Exploring Mechanisms of Neural Robustness: Linking Geometry and Spectrum for Reliable Artificial Intelligence

Unsupervised local learning models with winner-take-all dynamics learn power law representations, which are indicative of a balanced trade-off between accuracy and robustness in neural representations.

The paper explores the interplay between the geometry, spectral properties, robustness, and expressivity of neural representations. It examines the link between representation smoothness and spectrum by using weight, Jacobian, and spectral regularization while assessing performance and adversarial robustness. The key findings are: Krotov and Hopfield's local learning model yields latent representations that are smooth and exhibit a power law spectrum, outperforming end-to-end backpropagation trained models in terms of robustness. Weight regularization, particularly L2 and Jacobian regularization, also leads to smoother representations and improved robustness compared to the naive model, though they do not exhibit a clear power law spectrum. Directly optimizing for a power law spectrum through spectral regularization does not seem sufficient to achieve the desired balance between accuracy and robustness. The power law spectrum in the local learning model generalizes to arbitrary inputs, unlike the spectrally regularized model, suggesting the former captures more fundamental mechanisms. The insights gained may elucidate the mechanisms that realize robust neural networks in mammalian brains and inform the development of more stable and reliable artificial systems.

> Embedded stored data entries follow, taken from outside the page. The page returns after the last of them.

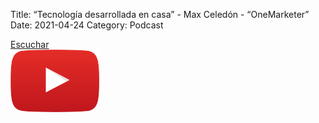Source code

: Title: “Tecnología desarrollada en casa” - Max Celedón - “OneMarketer”
Date: 2021-04-24
Category: Podcast

<a href="https://s.danilorca.com/2021-04-24.mp3" type="audio/mpeg">
Escuchar<br/>
<img style="height:100px;" src="images/play.png">
</a>
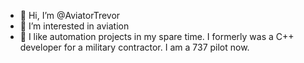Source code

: - 👋 Hi, I’m @AviatorTrevor
- 👀 I’m interested in aviation
- 🌱 I like automation projects in my spare time. I formerly was a C++ developer for a military contractor. I am a 737 pilot now.
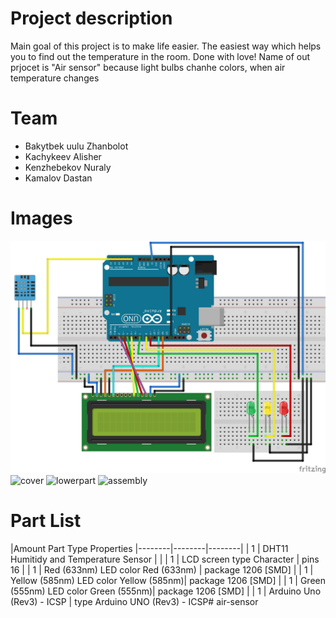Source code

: # Project description
Main goal of this project is to make life easier. The easiest way which helps you to find out the temperature in the room.
Done with love!
Name of out prjocet is "Air sensor" because light bulbs chanhe colors, when air temperature changes

# Team
* Bakytbek uulu Zhanbolot
* Kachykeev Alisher
* Kenzhebekov Nuraly
* Kamalov Dastan

# Images
![Schematic](images/scheme.png)
<img width="576" alt="cover" src="https://user-images.githubusercontent.com/56904464/82047690-13a4f680-96d5-11ea-9aeb-ac387b477684.PNG">
<img width="516" alt="lowerpart" src="https://user-images.githubusercontent.com/56904464/82047882-6383bd80-96d5-11ea-93c7-5e282f5cf61b.PNG">
<img width="562" alt="assembly" src="https://user-images.githubusercontent.com/56904464/82047992-9b8b0080-96d5-11ea-826e-05d1f82be80e.PNG">

# Part List

|Amount	Part Type	Properties
|--------|--------|--------|
|   1	 |   DHT11 Humitidy and Temperature Sensor |             |
|   1	 |   LCD screen	type Character             |   pins 16   |
|   1	 |   Red (633nm) LED	color Red (633nm)  |   package 1206 [SMD]   |
|   1    |   Yellow (585nm) LED	color Yellow (585nm)|  package 1206 [SMD]   |
|   1	 |   Green (555nm) LED	color Green (555nm)|   package 1206 [SMD]   |
|   1	 |   Arduino Uno (Rev3) - ICSP             |   type Arduino UNO (Rev3) - ICSP# air-sensor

"Backpropagation-optimized artificial neural networks, while precise, lack robustness, leading to unforeseen behaviors that affect their safety." "Recent work suggests power law covariance spectra, which were observed studying the primary visual cortex of mice, to be indicative of a balanced trade-off between accuracy and robustness in representations." "Krotov and Hopfield's learning rule is directly related to the physiological learning processes, and its representations exhibit a power law spectrum."

"Unlike artificial models, biological neurons adjust connectivity based on neighboring cell activity." "Representations on smoother manifolds are less affected by small perturbations in the input which makes them less prone." "An optimal balance between accuracy and robustness is characterized by a close to n^-α power law decay in ordered spectral components, where α depends on the input's intrinsic dimension."